Headline of the year
Full marks to the Hull Daily Mail for this January offering: Man banned from talking to his vicar for 10 years. Sadly, it turns out to be something of a con, as the ‘vicar’ in question turns out to be a Methodist Minister, but nevertheless the story will at least give the Illustrative Draft Code of Practice Working Party a whole new approach to consider if they have to go back to the drawing board after this month’s General Synod.

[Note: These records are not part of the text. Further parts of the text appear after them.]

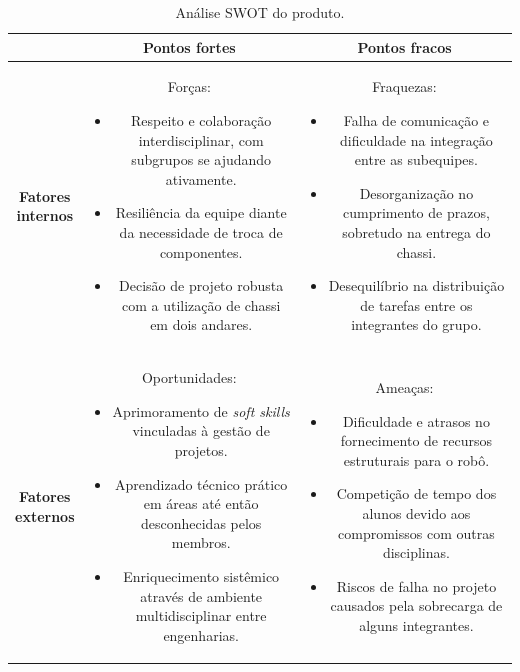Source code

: \begin{table}[ht]
\centering
\caption{Análise SWOT do produto.}
\begin{tabular}{|c|c|c|} \hline
 & \textbf{Pontos fortes} & \textbf{Pontos fracos}  \\ \hline 
    {\parbox{0.1\textwidth}{ \textbf{Fatores \\ internos}}}  &
    {\parbox{0.4\textwidth}{ Forças: 
        \begin{itemize}
            \item Respeito e colaboração interdisciplinar, com subgrupos se ajudando ativamente.
            \item Resiliência da equipe diante da necessidade de troca de componentes.
            \item Decisão de projeto robusta com a utilização de chassi em dois andares.
        \end{itemize} }} & 
    {\parbox{0.4\textwidth}{ Fraquezas:
        \begin{itemize}
            \item Falha de comunicação e dificuldade na integração entre as subequipes.
            \item Desorganização no cumprimento de prazos, sobretudo na entrega do chassi.
            \item Desequilíbrio na distribuição de tarefas entre os integrantes do grupo.
        \end{itemize} }}\\ \hline
    {\parbox{0.1\textwidth}{ \textbf{Fatores \\ externos}}}  &
    {\parbox{0.4\textwidth}{ Oportunidades:
        \begin{itemize}
            \item Aprimoramento de \textit{soft skills} vinculadas à gestão de projetos.
            \item Aprendizado técnico prático em áreas até então desconhecidas pelos membros.
            \item Enriquecimento sistêmico através de ambiente multidisciplinar entre engenharias.
        \end{itemize} }} & 
    {\parbox{0.4\textwidth}{ Ameaças:
        \begin{itemize}
            \item Dificuldade e atrasos no fornecimento de recursos estruturais para o robô.
            \item Competição de tempo dos alunos devido aos compromissos com outras disciplinas.
            \item Riscos de falha no projeto causados pela sobrecarga de alguns integrantes.
        \end{itemize} }}\\ \hline
\end{tabular}
\label{tab:swot}
\end{table}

Following the example of the Revd Robert Amos, who felt constrained to obtain an ASBO to prevent a local blogger from bothering him, it really ought to be possible for a bishop to do the same to a recalcitrant parish . . .
A shock press release from the LGB&T Anglican Coalition (that’s Lesbian, Gay, Bisexual and Transgender for those of you not up in these things), to the effect that – wait for it! – a ‘limited survey’ by the Coalition has already revealed that ‘almost 100’ Church of England churches would want to explore registering their buildings to offer Civil Partnerships if the poor old homophobic Church of England would only allow it. (Almost 100? Well, 95 actually.)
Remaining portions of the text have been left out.